═══ Data extract

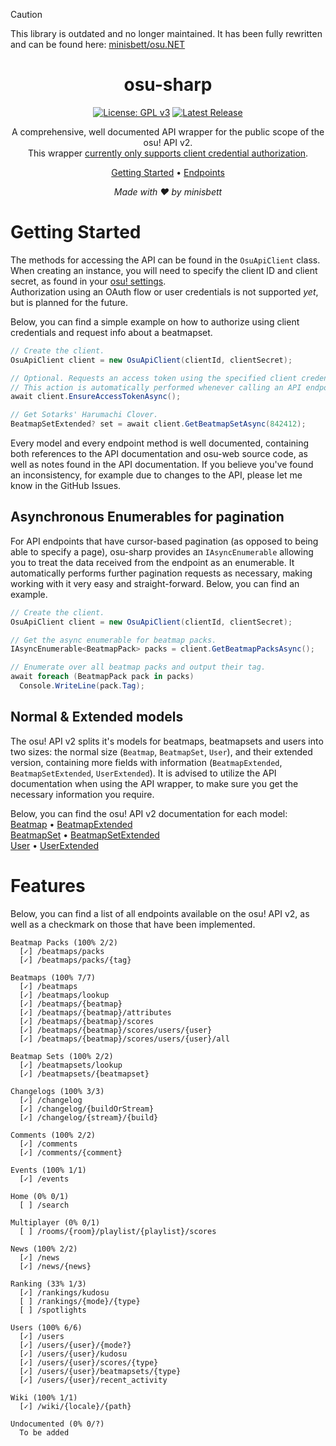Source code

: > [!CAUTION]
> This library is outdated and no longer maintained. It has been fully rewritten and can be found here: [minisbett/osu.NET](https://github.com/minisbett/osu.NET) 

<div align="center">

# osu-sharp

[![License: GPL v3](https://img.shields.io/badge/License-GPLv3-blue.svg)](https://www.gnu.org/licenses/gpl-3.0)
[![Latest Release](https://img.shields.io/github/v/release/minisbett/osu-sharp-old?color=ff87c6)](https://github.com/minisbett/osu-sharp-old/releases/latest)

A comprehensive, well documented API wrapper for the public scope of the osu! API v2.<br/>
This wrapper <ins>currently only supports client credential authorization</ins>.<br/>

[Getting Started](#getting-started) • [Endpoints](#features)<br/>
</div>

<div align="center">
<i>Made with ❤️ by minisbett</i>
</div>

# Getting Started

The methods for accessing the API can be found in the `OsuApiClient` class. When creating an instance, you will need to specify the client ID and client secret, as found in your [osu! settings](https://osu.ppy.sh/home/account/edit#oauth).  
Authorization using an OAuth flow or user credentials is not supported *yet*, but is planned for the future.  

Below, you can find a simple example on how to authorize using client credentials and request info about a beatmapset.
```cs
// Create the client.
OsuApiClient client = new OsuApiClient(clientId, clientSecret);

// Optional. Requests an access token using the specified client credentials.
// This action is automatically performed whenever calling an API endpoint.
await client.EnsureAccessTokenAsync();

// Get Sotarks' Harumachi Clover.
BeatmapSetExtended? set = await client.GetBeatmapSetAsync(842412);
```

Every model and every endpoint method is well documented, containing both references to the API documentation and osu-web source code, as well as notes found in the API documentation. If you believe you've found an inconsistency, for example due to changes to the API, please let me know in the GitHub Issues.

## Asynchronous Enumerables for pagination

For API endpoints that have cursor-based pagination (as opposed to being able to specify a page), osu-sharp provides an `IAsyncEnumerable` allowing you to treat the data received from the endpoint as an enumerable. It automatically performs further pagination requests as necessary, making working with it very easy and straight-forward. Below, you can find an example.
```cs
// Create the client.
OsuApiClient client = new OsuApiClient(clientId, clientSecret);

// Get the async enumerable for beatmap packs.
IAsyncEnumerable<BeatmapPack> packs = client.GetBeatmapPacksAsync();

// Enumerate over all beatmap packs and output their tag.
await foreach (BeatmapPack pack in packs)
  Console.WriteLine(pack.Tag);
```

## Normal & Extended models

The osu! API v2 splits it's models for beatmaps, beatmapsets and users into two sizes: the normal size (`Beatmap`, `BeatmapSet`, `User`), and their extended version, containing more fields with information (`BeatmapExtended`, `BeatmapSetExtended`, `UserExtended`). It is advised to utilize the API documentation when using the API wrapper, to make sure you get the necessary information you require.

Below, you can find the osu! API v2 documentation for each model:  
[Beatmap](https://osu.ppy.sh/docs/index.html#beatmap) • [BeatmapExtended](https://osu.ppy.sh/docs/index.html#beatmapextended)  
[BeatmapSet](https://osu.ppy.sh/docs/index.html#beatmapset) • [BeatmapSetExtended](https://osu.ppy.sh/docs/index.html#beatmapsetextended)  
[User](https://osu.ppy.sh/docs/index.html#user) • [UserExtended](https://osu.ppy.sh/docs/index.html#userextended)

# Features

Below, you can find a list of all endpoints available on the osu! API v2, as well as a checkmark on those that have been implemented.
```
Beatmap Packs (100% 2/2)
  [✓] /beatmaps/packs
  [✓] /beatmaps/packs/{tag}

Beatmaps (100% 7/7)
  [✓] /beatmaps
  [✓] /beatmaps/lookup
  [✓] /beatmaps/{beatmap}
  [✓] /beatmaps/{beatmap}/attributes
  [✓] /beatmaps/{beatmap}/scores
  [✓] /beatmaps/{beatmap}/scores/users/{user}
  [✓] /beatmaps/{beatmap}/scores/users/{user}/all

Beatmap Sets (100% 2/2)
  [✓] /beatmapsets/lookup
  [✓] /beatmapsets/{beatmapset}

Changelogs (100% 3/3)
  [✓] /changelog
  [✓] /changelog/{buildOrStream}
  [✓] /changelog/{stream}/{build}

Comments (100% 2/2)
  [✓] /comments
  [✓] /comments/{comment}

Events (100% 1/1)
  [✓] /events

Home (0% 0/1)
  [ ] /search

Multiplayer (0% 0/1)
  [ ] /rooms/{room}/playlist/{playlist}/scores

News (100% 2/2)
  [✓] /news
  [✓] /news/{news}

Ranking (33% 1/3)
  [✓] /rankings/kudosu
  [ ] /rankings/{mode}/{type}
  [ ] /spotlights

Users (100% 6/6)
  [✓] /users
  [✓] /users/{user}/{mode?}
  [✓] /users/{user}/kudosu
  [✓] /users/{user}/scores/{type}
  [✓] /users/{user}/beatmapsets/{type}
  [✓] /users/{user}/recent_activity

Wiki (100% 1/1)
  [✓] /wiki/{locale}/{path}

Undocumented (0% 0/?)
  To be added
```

══════
═══ Data extract

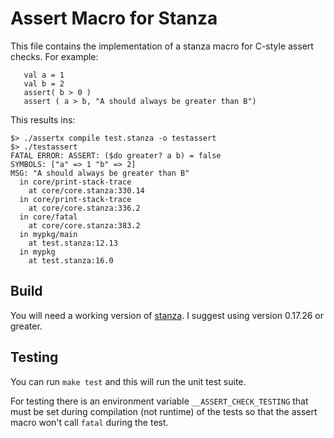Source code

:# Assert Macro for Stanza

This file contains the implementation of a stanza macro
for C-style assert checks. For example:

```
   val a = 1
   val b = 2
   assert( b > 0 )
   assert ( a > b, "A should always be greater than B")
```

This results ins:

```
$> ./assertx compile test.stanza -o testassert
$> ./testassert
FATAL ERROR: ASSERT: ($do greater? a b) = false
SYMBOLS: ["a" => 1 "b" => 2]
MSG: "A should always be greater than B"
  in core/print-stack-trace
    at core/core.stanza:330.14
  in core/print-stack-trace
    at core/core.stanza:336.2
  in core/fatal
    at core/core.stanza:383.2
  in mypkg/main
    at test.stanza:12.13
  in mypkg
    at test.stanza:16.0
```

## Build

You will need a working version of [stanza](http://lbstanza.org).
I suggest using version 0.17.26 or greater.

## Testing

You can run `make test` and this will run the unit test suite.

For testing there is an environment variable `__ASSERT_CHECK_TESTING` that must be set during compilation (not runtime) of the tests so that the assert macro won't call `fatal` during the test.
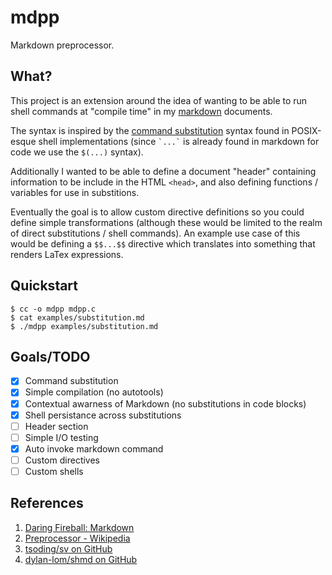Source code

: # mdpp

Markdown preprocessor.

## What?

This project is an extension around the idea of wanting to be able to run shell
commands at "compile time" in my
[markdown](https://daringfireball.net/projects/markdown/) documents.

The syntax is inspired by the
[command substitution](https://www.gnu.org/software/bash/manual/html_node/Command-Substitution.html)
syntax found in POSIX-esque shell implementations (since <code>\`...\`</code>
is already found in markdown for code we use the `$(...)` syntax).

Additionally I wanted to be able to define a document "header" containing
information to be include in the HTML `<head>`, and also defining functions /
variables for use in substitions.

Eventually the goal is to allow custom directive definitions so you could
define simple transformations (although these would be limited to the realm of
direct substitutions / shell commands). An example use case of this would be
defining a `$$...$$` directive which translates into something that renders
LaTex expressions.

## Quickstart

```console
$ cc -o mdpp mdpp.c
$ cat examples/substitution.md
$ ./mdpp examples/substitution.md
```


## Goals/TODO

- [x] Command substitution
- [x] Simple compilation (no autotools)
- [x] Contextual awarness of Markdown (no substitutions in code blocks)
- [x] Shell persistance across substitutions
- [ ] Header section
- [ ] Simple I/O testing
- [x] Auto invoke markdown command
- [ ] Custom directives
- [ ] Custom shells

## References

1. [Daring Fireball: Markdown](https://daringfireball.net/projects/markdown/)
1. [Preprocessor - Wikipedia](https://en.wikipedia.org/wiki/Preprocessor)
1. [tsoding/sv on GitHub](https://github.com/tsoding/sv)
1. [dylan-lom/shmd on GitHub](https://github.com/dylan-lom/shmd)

══════
═══ Data extract

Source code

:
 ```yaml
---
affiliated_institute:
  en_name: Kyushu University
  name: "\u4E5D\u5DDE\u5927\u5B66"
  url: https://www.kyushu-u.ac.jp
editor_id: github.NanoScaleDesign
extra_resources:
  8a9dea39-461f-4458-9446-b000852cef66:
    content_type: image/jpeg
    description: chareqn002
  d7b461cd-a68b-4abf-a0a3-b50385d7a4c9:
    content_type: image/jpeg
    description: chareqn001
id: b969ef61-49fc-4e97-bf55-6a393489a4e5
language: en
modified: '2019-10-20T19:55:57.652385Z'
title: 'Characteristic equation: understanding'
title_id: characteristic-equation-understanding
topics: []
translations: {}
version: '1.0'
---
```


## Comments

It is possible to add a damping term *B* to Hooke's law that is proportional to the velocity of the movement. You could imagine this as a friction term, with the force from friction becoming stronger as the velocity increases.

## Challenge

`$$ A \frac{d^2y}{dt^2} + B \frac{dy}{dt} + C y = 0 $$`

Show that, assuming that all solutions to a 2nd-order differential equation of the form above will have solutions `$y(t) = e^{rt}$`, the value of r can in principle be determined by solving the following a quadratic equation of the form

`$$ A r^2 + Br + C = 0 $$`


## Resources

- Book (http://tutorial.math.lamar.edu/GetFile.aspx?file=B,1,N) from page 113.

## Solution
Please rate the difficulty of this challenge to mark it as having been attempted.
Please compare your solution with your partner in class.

══════

→ Prompt: Which of the lines above hold the string "should"? Copy each one.

→ Exercise answer:
   assert ( a > b, "A should always be greater than B")
MSG: "A should always be greater than B"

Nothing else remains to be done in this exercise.